Energy Efficiency First, Smart Buildings Second
Of course, it would be nice to start with the simple stuff, like making sure your building wasn’t heating and cooling the same space simultaneously or leaving the lights on overnight, before you spent a lot of money hooking it to the grid. That’s where Johnson Controls and the city of Milwaukee are aiming about $15 million in federal stimulus money, with a simple energy efficiency financing scheme that could open the door to more advanced, 'smart city'-like controls down the line.
The two will apply the money as down payments on loans to finance energy efficiency audits and retrofits across commercial, residential and government buildings. That allows building owners or tenants to sign off on projects that cost them nothing, and pay themselves off via lower energy bills. Mixed-use downtown co-op The Newport is their showcase project, where they’ve cut $48,000 a year, about 28 percent, from the resident’s shared power bills for things like elevators and hallway lighting and heating -- the kind of stuff otherwise crammed into annual fees.
But JCI, which has already made an efficiency showcase of its Milwaukee headquarters building, isn’t stopping with the retrofit, said Chuck McGinnis, U.S. director of commercial energy solutions.
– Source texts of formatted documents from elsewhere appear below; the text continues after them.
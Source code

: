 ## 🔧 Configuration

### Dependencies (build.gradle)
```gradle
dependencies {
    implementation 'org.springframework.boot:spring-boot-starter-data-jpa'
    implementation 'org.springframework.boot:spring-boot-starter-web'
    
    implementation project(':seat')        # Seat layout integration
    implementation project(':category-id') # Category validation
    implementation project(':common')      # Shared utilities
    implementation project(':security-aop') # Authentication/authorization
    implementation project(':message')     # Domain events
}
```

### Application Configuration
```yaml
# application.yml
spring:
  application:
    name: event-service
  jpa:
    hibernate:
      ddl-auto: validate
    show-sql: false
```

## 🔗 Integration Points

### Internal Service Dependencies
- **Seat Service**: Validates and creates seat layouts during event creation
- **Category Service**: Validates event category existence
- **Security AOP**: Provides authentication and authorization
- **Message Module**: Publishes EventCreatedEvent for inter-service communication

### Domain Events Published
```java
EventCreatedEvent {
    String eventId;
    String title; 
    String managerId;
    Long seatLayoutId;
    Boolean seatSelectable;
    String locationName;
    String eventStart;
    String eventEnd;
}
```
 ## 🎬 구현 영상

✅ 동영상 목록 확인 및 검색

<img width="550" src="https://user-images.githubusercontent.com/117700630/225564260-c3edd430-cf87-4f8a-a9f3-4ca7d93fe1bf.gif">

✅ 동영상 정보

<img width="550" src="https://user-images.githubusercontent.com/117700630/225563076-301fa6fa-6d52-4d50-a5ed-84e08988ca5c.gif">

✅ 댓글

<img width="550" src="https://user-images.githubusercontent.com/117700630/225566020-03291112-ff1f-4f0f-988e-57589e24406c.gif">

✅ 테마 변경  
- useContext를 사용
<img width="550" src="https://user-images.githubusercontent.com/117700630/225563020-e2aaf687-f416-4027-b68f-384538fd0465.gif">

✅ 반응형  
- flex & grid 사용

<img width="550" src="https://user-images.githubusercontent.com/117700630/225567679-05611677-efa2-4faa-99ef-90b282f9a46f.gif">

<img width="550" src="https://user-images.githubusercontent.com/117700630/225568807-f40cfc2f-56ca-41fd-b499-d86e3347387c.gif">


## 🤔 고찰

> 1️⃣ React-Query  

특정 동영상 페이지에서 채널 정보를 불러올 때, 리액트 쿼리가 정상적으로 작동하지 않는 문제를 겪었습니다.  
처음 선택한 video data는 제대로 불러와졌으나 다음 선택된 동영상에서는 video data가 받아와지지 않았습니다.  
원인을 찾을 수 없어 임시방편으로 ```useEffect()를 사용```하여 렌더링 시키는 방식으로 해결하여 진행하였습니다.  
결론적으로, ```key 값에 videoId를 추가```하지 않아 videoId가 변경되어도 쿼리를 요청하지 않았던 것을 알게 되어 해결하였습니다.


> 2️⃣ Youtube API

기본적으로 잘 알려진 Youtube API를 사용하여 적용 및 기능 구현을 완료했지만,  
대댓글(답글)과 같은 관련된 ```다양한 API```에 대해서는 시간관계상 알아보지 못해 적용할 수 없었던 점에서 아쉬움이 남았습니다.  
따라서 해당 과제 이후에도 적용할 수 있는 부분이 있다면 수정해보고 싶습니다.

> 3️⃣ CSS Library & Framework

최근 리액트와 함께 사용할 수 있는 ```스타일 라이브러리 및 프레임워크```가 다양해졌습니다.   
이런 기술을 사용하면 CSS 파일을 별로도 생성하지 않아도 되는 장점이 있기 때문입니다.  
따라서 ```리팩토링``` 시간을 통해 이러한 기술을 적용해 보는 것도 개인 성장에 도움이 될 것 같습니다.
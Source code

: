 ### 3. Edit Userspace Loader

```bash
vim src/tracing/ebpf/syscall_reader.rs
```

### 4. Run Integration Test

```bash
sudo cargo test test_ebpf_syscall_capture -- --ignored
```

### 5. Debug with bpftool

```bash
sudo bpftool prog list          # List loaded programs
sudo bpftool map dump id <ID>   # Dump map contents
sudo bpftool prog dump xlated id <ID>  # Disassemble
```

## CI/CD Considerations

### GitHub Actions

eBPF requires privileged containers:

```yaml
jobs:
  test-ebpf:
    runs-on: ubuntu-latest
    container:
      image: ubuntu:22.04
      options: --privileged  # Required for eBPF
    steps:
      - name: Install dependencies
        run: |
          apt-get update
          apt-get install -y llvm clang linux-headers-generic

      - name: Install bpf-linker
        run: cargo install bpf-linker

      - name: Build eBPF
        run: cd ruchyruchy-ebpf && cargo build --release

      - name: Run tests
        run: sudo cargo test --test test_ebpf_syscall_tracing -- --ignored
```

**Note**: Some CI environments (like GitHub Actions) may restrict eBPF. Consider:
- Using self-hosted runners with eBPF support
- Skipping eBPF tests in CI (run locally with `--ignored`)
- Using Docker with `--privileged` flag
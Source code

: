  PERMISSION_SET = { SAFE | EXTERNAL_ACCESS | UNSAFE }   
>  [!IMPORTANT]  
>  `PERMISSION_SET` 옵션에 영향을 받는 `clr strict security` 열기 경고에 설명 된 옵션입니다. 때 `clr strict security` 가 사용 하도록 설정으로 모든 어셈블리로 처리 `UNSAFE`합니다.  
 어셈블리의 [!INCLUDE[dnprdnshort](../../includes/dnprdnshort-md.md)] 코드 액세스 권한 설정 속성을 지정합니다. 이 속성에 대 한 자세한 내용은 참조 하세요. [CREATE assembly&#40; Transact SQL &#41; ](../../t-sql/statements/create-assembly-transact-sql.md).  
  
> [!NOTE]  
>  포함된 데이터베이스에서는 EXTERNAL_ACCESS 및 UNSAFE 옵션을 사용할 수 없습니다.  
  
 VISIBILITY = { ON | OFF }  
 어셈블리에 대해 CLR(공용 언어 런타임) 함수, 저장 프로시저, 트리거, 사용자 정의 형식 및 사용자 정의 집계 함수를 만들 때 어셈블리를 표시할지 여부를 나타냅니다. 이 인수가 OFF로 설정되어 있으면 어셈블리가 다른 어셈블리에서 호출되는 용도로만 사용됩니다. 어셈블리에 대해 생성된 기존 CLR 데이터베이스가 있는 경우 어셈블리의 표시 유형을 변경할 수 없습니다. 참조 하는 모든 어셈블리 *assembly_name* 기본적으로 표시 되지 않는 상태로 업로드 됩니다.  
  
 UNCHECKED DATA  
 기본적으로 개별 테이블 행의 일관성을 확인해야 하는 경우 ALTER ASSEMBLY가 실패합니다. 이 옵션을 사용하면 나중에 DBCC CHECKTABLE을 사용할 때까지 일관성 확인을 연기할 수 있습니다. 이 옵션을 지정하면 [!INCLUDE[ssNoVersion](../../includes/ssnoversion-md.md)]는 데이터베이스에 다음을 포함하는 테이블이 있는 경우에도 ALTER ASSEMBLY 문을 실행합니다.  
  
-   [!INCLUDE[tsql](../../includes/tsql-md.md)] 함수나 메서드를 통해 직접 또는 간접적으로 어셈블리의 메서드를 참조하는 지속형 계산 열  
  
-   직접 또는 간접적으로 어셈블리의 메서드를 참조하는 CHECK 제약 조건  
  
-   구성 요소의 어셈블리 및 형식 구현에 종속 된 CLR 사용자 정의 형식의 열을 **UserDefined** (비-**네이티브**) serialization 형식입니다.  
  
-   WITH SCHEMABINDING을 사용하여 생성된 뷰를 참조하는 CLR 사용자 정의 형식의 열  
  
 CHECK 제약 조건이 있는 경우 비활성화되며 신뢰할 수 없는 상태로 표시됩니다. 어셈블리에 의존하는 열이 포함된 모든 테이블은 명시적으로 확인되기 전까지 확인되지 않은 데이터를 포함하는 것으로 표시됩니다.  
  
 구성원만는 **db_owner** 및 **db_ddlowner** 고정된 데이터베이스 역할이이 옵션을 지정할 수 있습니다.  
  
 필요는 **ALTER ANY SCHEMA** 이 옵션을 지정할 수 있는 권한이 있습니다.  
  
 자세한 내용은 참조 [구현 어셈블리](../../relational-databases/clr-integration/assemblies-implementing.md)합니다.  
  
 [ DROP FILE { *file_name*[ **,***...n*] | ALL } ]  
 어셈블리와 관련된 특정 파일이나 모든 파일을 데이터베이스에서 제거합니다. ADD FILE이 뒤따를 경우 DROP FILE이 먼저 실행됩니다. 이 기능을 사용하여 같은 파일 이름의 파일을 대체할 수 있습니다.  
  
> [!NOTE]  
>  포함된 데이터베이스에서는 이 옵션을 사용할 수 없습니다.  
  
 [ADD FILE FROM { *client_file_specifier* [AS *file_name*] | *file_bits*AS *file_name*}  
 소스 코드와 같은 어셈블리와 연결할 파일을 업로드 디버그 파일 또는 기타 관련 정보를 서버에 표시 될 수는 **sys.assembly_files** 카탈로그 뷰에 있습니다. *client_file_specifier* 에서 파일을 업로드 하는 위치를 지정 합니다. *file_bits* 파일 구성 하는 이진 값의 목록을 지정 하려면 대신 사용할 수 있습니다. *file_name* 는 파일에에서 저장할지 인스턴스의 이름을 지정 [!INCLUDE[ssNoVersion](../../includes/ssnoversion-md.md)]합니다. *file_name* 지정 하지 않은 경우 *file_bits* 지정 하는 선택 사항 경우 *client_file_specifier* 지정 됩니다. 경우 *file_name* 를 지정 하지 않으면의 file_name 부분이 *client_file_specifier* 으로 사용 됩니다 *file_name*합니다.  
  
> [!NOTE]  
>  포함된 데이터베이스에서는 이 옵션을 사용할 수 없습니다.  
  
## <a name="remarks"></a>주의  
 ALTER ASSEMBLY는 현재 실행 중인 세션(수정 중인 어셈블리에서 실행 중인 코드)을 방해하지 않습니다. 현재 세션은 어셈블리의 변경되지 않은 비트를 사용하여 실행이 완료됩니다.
It’s planning to manage those projects for ongoing savings, and to do that, it’s looking to its Panoptix software platform.
"Panoptix is a great tool, because it can identify some of the key problems that prevent savings from occurring, and it can see that sooner than human operators can,” McGinnis told me. Essentially, the platform is a cloud-based dashboard, fault diagnostics, and utility reporting system, which integrates with lights, HVAC, fire alarms and other building systems.
Panoptix is one of the latest cloud-based building energy platforms to come onto the market -- others include Honeywell’s new Attune advisory service and Schneider’s StruxureWare. We’ve also got startups fine-tuning various parts of the smart city system. BuildingIQ, which just announced a partnership with Schneider, makes smart HVAC technology that monitors temperature and air quality, gauges current and future power prices, and then sets building HVAC systems to save energy and money.
Viridity Energy, which is working with energy services giant ConEd Solutions, has software to optimize building power use and bid the resulting 'negawatts' into power markets. Others are focused on specific markets. Powerit Solutions has a strong position in industrial automation, while Power Assure, Sentilla, JouleX and SynapSense are targeting data center efficiency.